- Company Name
- Shaw Daniels Solutions
- Job Title
- Head of Vision – Language – Action (VLA) Development – Manipulation
- Job Description
-
**Job Title**
Head of Vision – Language – Action (VLA) Development – Manipulation
**Role Summary**
Senior technical leader responsible for advancing multi‑modal AI capabilities (vision, language, audio, proprioception, LiDAR, point cloud) in manipulation systems for humanoid robots. Leads strategy and execution of representation learning, behaviour cloning, reinforcement learning, and large‑scale post‑training for VLA/LLM/VLM architectures. Drives end‑to‑end ML pipelines, from data collection to real‑time edge inference, and mentors a high‑performance research and engineering team.
**Expectations**
- Deliver production‑ready VLA models that run on humanoid or legged robot platforms.

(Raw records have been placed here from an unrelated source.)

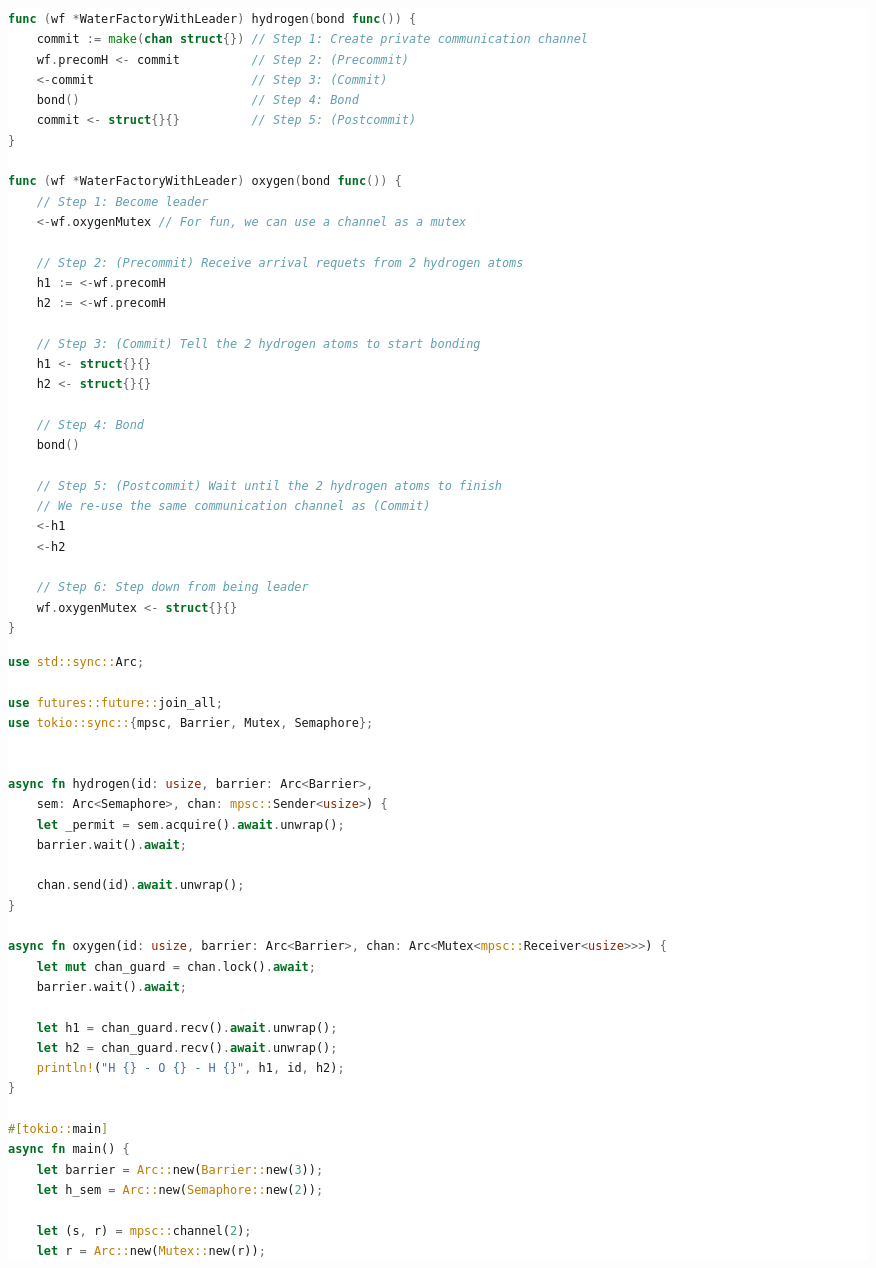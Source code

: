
 ```go
func (wf *WaterFactoryWithLeader) hydrogen(bond func()) {
	commit := make(chan struct{}) // Step 1: Create private communication channel
	wf.precomH <- commit          // Step 2: (Precommit)
	<-commit                      // Step 3: (Commit)
	bond()                        // Step 4: Bond
	commit <- struct{}{}          // Step 5: (Postcommit)
}

func (wf *WaterFactoryWithLeader) oxygen(bond func()) {
	// Step 1: Become leader
	<-wf.oxygenMutex // For fun, we can use a channel as a mutex

	// Step 2: (Precommit) Receive arrival requets from 2 hydrogen atoms
	h1 := <-wf.precomH
	h2 := <-wf.precomH

	// Step 3: (Commit) Tell the 2 hydrogen atoms to start bonding
	h1 <- struct{}{}
	h2 <- struct{}{}

	// Step 4: Bond
	bond()

	// Step 5: (Postcommit) Wait until the 2 hydrogen atoms to finish
	// We re-use the same communication channel as (Commit)
	<-h1
	<-h2

	// Step 6: Step down from being leader
	wf.oxygenMutex <- struct{}{}
}
```

```rust
use std::sync::Arc;

use futures::future::join_all;
use tokio::sync::{mpsc, Barrier, Mutex, Semaphore};


async fn hydrogen(id: usize, barrier: Arc<Barrier>, 
	sem: Arc<Semaphore>, chan: mpsc::Sender<usize>) {
    let _permit = sem.acquire().await.unwrap();
    barrier.wait().await;

    chan.send(id).await.unwrap();
}

async fn oxygen(id: usize, barrier: Arc<Barrier>, chan: Arc<Mutex<mpsc::Receiver<usize>>>) {
    let mut chan_guard = chan.lock().await;
    barrier.wait().await;

    let h1 = chan_guard.recv().await.unwrap();
    let h2 = chan_guard.recv().await.unwrap();
    println!("H {} - O {} - H {}", h1, id, h2);
}

#[tokio::main]
async fn main() {
    let barrier = Arc::new(Barrier::new(3));
    let h_sem = Arc::new(Semaphore::new(2));

    let (s, r) = mpsc::channel(2);
    let r = Arc::new(Mutex::new(r));
```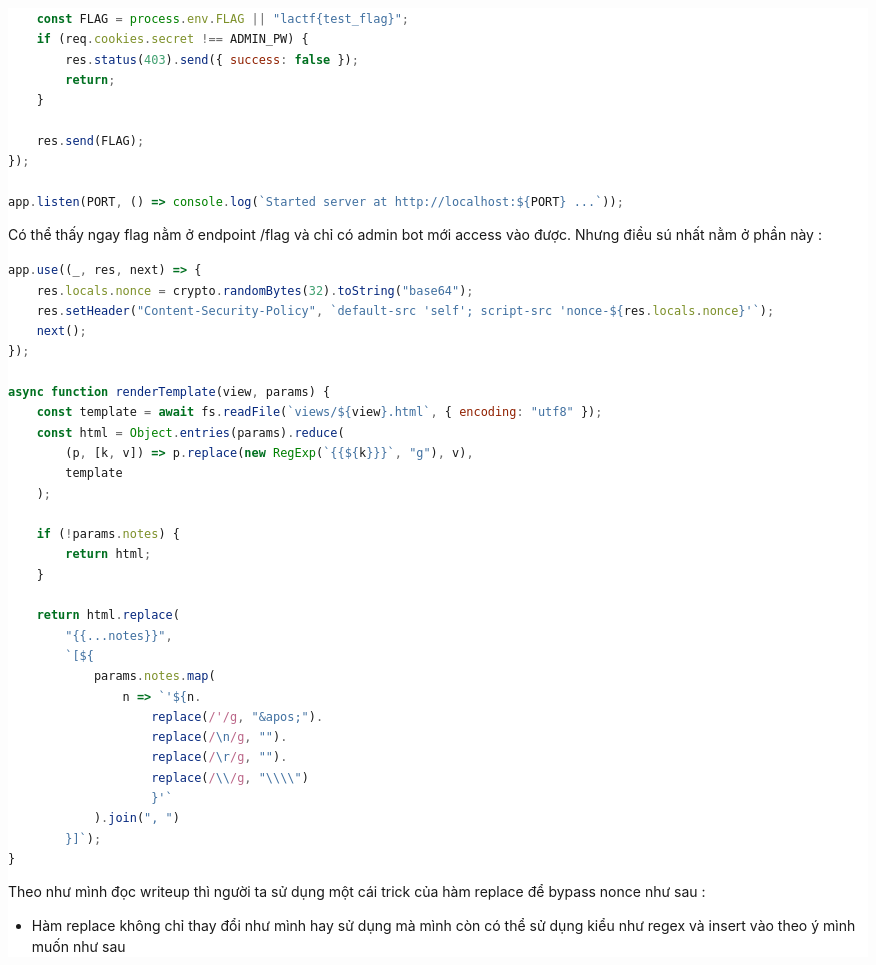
 ```js
    const FLAG = process.env.FLAG || "lactf{test_flag}";
    if (req.cookies.secret !== ADMIN_PW) {
        res.status(403).send({ success: false });
        return;
    }

    res.send(FLAG);
});

app.listen(PORT, () => console.log(`Started server at http://localhost:${PORT} ...`));
```

Có thể thấy ngay flag nằm ở endpoint /flag và chỉ có admin bot mới access vào được. Nhưng điều sú nhất nằm ở phần này : 

```js
app.use((_, res, next) => {
    res.locals.nonce = crypto.randomBytes(32).toString("base64");
    res.setHeader("Content-Security-Policy", `default-src 'self'; script-src 'nonce-${res.locals.nonce}'`);
    next();
});

async function renderTemplate(view, params) {
    const template = await fs.readFile(`views/${view}.html`, { encoding: "utf8" });
    const html = Object.entries(params).reduce(
        (p, [k, v]) => p.replace(new RegExp(`{{${k}}}`, "g"), v),
        template
    );

    if (!params.notes) {
        return html;
    }

    return html.replace(
        "{{...notes}}",
        `[${
            params.notes.map(
                n => `'${n.
                    replace(/'/g, "&apos;").
                    replace(/\n/g, "").
                    replace(/\r/g, "").
                    replace(/\\/g, "\\\\")
                    }'`
            ).join(", ")
        }]`);
}
```

Theo như mình đọc writeup thì người ta sử dụng một cái trick của hàm replace để bypass nonce như sau : 

* Hàm replace không chỉ thay đổi như mình hay sử dụng mà mình còn có thể sử dụng kiểu như regex và insert vào theo ý mình muốn như sau
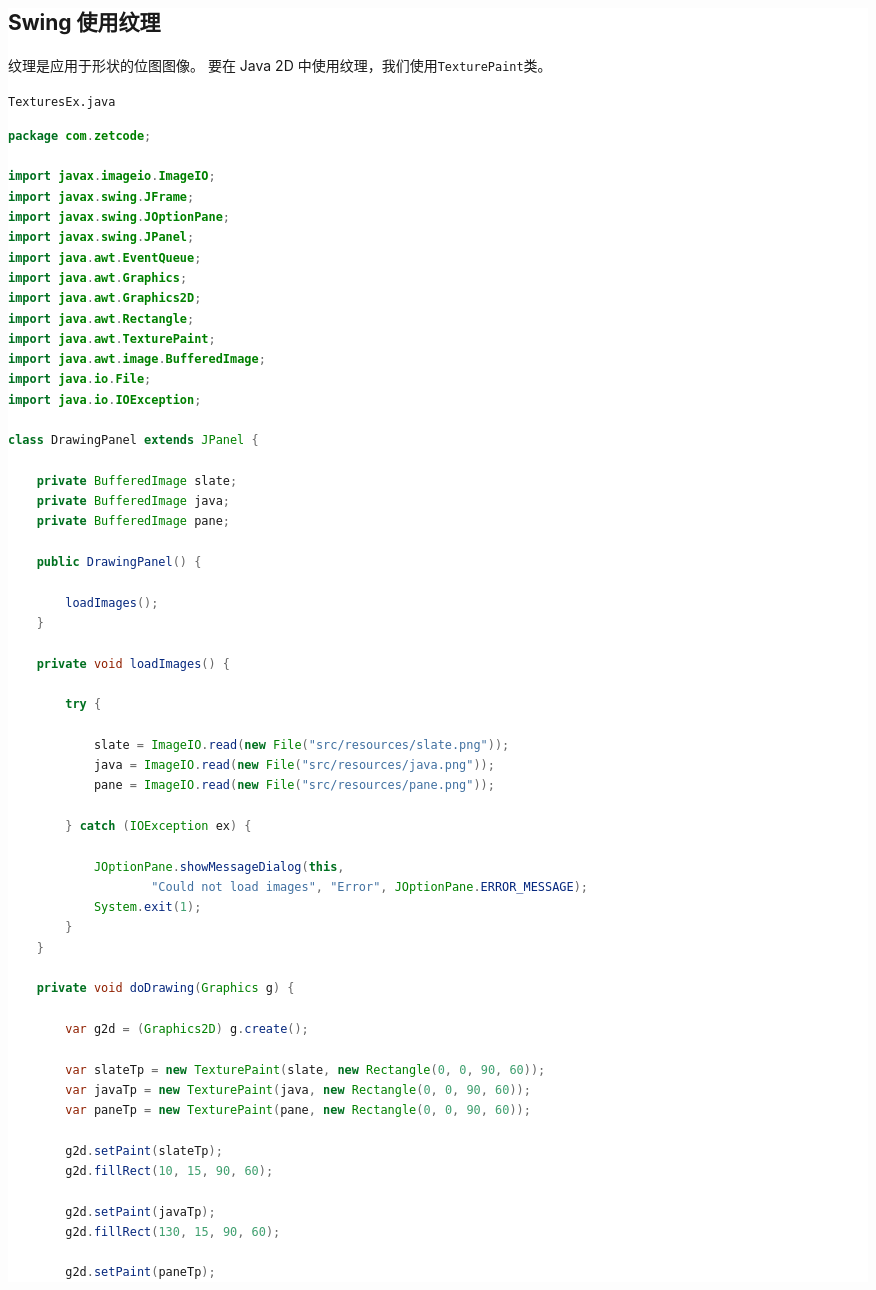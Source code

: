 ## Swing 使用纹理

纹理是应用于形状的位图图像。 要在 Java 2D 中使用纹理，我们使用`TexturePaint`类。

`TexturesEx.java`

```java
package com.zetcode;

import javax.imageio.ImageIO;
import javax.swing.JFrame;
import javax.swing.JOptionPane;
import javax.swing.JPanel;
import java.awt.EventQueue;
import java.awt.Graphics;
import java.awt.Graphics2D;
import java.awt.Rectangle;
import java.awt.TexturePaint;
import java.awt.image.BufferedImage;
import java.io.File;
import java.io.IOException;

class DrawingPanel extends JPanel {

    private BufferedImage slate;
    private BufferedImage java;
    private BufferedImage pane;

    public DrawingPanel() {

        loadImages();
    }

    private void loadImages() {

        try {

            slate = ImageIO.read(new File("src/resources/slate.png"));
            java = ImageIO.read(new File("src/resources/java.png"));
            pane = ImageIO.read(new File("src/resources/pane.png"));

        } catch (IOException ex) {

            JOptionPane.showMessageDialog(this,
                    "Could not load images", "Error", JOptionPane.ERROR_MESSAGE);
            System.exit(1);
        }
    }

    private void doDrawing(Graphics g) {

        var g2d = (Graphics2D) g.create();

        var slateTp = new TexturePaint(slate, new Rectangle(0, 0, 90, 60));
        var javaTp = new TexturePaint(java, new Rectangle(0, 0, 90, 60));
        var paneTp = new TexturePaint(pane, new Rectangle(0, 0, 90, 60));

        g2d.setPaint(slateTp);
        g2d.fillRect(10, 15, 90, 60);

        g2d.setPaint(javaTp);
        g2d.fillRect(130, 15, 90, 60);

        g2d.setPaint(paneTp);
```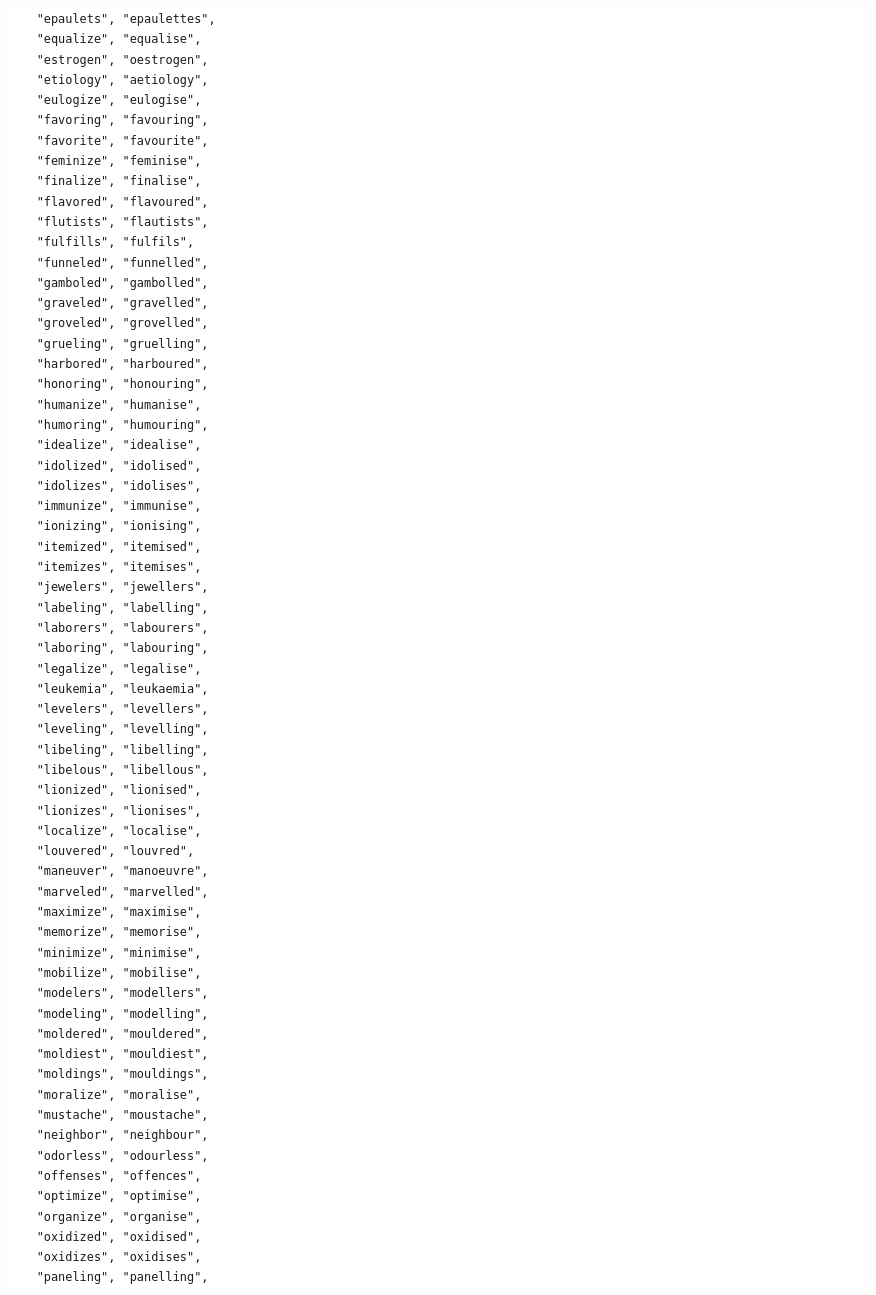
 ```
	"epaulets", "epaulettes",
	"equalize", "equalise",
	"estrogen", "oestrogen",
	"etiology", "aetiology",
	"eulogize", "eulogise",
	"favoring", "favouring",
	"favorite", "favourite",
	"feminize", "feminise",
	"finalize", "finalise",
	"flavored", "flavoured",
	"flutists", "flautists",
	"fulfills", "fulfils",
	"funneled", "funnelled",
	"gamboled", "gambolled",
	"graveled", "gravelled",
	"groveled", "grovelled",
	"grueling", "gruelling",
	"harbored", "harboured",
	"honoring", "honouring",
	"humanize", "humanise",
	"humoring", "humouring",
	"idealize", "idealise",
	"idolized", "idolised",
	"idolizes", "idolises",
	"immunize", "immunise",
	"ionizing", "ionising",
	"itemized", "itemised",
	"itemizes", "itemises",
	"jewelers", "jewellers",
	"labeling", "labelling",
	"laborers", "labourers",
	"laboring", "labouring",
	"legalize", "legalise",
	"leukemia", "leukaemia",
	"levelers", "levellers",
	"leveling", "levelling",
	"libeling", "libelling",
	"libelous", "libellous",
	"lionized", "lionised",
	"lionizes", "lionises",
	"localize", "localise",
	"louvered", "louvred",
	"maneuver", "manoeuvre",
	"marveled", "marvelled",
	"maximize", "maximise",
	"memorize", "memorise",
	"minimize", "minimise",
	"mobilize", "mobilise",
	"modelers", "modellers",
	"modeling", "modelling",
	"moldered", "mouldered",
	"moldiest", "mouldiest",
	"moldings", "mouldings",
	"moralize", "moralise",
	"mustache", "moustache",
	"neighbor", "neighbour",
	"odorless", "odourless",
	"offenses", "offences",
	"optimize", "optimise",
	"organize", "organise",
	"oxidized", "oxidised",
	"oxidizes", "oxidises",
	"paneling", "panelling",
```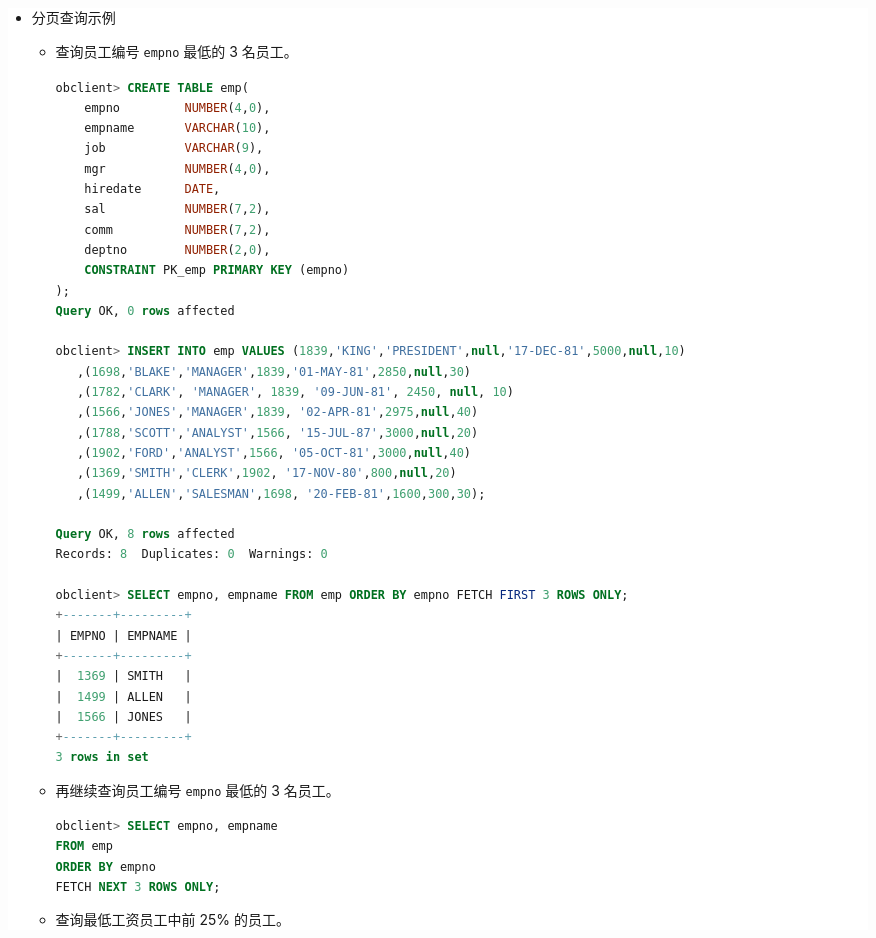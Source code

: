 * 分页查询示例

  * 查询员工编号 `empno` 最低的 3 名员工。

    ```sql
    obclient> CREATE TABLE emp(  
        empno         NUMBER(4,0),  
        empname       VARCHAR(10),  
        job           VARCHAR(9),  
        mgr           NUMBER(4,0),  
        hiredate      DATE,  
        sal           NUMBER(7,2),  
        comm          NUMBER(7,2),        
        deptno        NUMBER(2,0),   
        CONSTRAINT PK_emp PRIMARY KEY (empno) 
    );
    Query OK, 0 rows affected
    
    obclient> INSERT INTO emp VALUES (1839,'KING','PRESIDENT',null,'17-DEC-81',5000,null,10)
       ,(1698,'BLAKE','MANAGER',1839,'01-MAY-81',2850,null,30)
       ,(1782,'CLARK', 'MANAGER', 1839, '09-JUN-81', 2450, null, 10)
       ,(1566,'JONES','MANAGER',1839, '02-APR-81',2975,null,40)
       ,(1788,'SCOTT','ANALYST',1566, '15-JUL-87',3000,null,20)
       ,(1902,'FORD','ANALYST',1566, '05-OCT-81',3000,null,40)
       ,(1369,'SMITH','CLERK',1902, '17-NOV-80',800,null,20)
       ,(1499,'ALLEN','SALESMAN',1698, '20-FEB-81',1600,300,30);
    
    Query OK, 8 rows affected
    Records: 8  Duplicates: 0  Warnings: 0
    
    obclient> SELECT empno, empname FROM emp ORDER BY empno FETCH FIRST 3 ROWS ONLY;
    +-------+---------+
    | EMPNO | EMPNAME |
    +-------+---------+
    |  1369 | SMITH   |
    |  1499 | ALLEN   |
    |  1566 | JONES   |
    +-------+---------+
    3 rows in set
    ```

  * 再继续查询员工编号 `empno` 最低的 3 名员工。

    ```sql
    obclient> SELECT empno, empname
    FROM emp
    ORDER BY empno
    FETCH NEXT 3 ROWS ONLY;
    ```

  * 查询最低工资员工中前 25% 的员工。
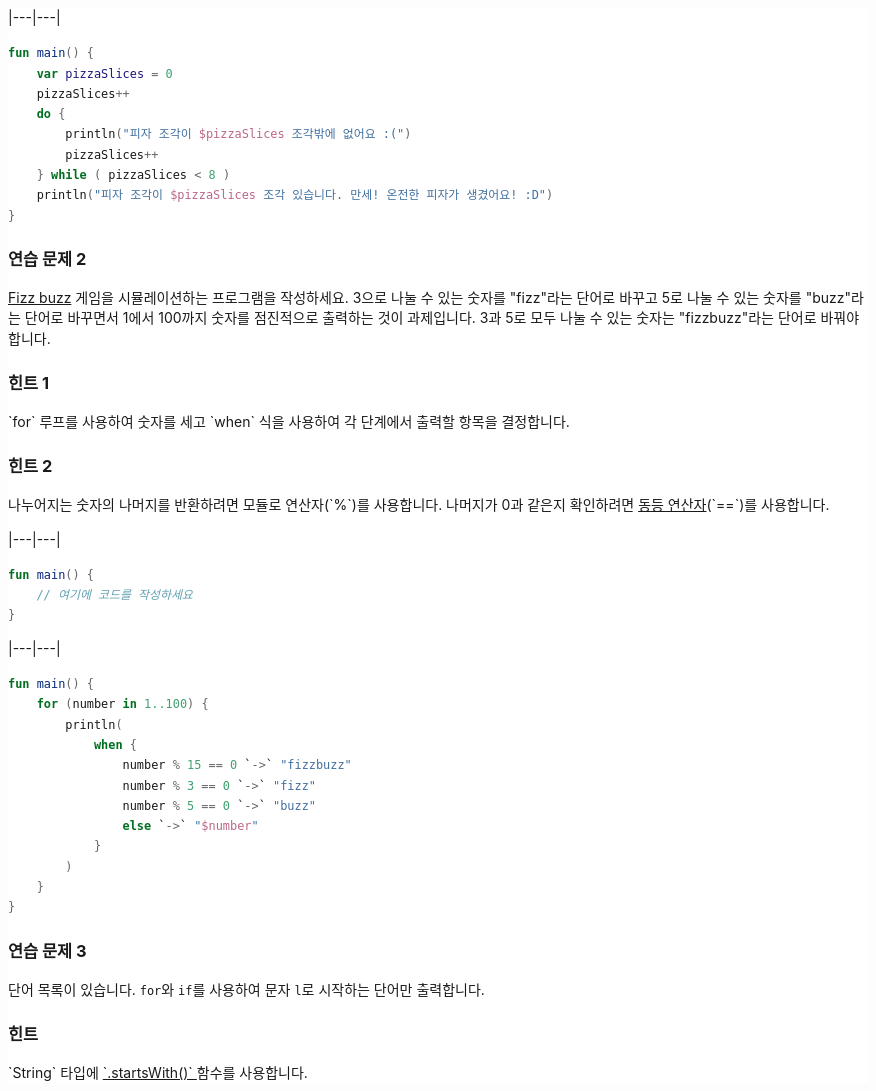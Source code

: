 |---|---|
```kotlin
fun main() {
    var pizzaSlices = 0
    pizzaSlices++
    do {
        println("피자 조각이 $pizzaSlices 조각밖에 없어요 :(")
        pizzaSlices++
    } while ( pizzaSlices < 8 )
    println("피자 조각이 $pizzaSlices 조각 있습니다. 만세! 온전한 피자가 생겼어요! :D")
}

```

### 연습 문제 2

[Fizz buzz](https://en.wikipedia.org/wiki/Fizz_buzz) 게임을 시뮬레이션하는 프로그램을 작성하세요. 3으로 나눌 수 있는 숫자를 "fizz"라는 단어로 바꾸고 5로 나눌 수 있는 숫자를 "buzz"라는 단어로 바꾸면서 1에서 100까지 숫자를 점진적으로 출력하는 것이 과제입니다. 3과 5로 모두 나눌 수 있는 숫자는 "fizzbuzz"라는 단어로 바꿔야 합니다.
<h3>힌트 1</h3>
        `for` 루프를 사용하여 숫자를 세고 `when` 식을 사용하여 각 단계에서 출력할 항목을 결정합니다. 
<h3>힌트 2</h3>
        나누어지는 숫자의 나머지를 반환하려면 모듈로 연산자(`%`)를 사용합니다. 나머지가 0과 같은지 확인하려면 <a href="operator-overloading#equality-and-inequality-operators">동등 연산자</a>(`==`)를 사용합니다.
    

|---|---|
```kotlin
fun main() {
    // 여기에 코드를 작성하세요
}
```

|---|---|
```kotlin
fun main() {
    for (number in 1..100) {
        println(
            when {
                number % 15 == 0 `->` "fizzbuzz"
                number % 3 == 0 `->` "fizz"
                number % 5 == 0 `->` "buzz"
                else `->` "$number"
            }
        )
    }
}
```

### 연습 문제 3

단어 목록이 있습니다. `for`와 `if`를 사용하여 문자 `l`로 시작하는 단어만 출력합니다.
<h3>힌트</h3>
        `String` 타입에 <a href="https://kotlinlang.org/api/latest/jvm/stdlib/kotlin.text/starts-with.html"> `.startsWith()`
        </a> 함수를 사용합니다.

- Scale distributed training and optimize models for real‑time inference.
- Build continuous data‑flywheel pipelines for simulation and tele‑operation data.
- Guide the team in research, experimentation, and operational deployment.
- Foster cross‑functional collaboration with MLOps, platform, and robotics teams.
**Key Responsibilities**
- Define and execute strategy for representation learning, behaviour cloning, and RL in manipulation.
- Lead large‑scale post‑training for multi‑modal LLM/VLM/VLA systems.
- Build pipelines to continuously collect, version, label, and evaluate simulation and tele‑operation data.
- Partner with MLOps and platform teams to scale distributed training and optimize models for real‑time edge inference.
- Grow, mentor, and unblock a high‑performing team of researchers and engineers.
- Own end‑to‑end delivery from research to hardware deployment, iterating through data‑driven feedback loops.
**Required Skills**
- 6+ years of deep learning system development, 2+ years in technical leadership.
- Hands‑on design and large‑scale training of LLM/VLM architectures.
- Proven expertise in robotics or autonomous systems: behaviour cloning, actor‑critic, offline RL.
- Experience deploying models to humanoid or legged robots and shipping to real hardware.
- Background in autonomous control and planning.
- Contributions to research or open‑source in multi‑modal transformers, diffusion control, or world models.
- Familiarity with VLA frameworks (e.g., OpenVLA, π models).
- Strong MLOps mindset: distributed training, model versioning, CI/CD for ML.
- Excellent communication, mentorship, and cross‑team collaboration skills.
**Required Education & Certifications**
- Bachelor’s or Master’s degree in Computer Science, Robotics, Electrical Engineering, or related field (or equivalent professional experience).
- Relevant certifications in machine learning, deep learning, or robotics (optional but preferred).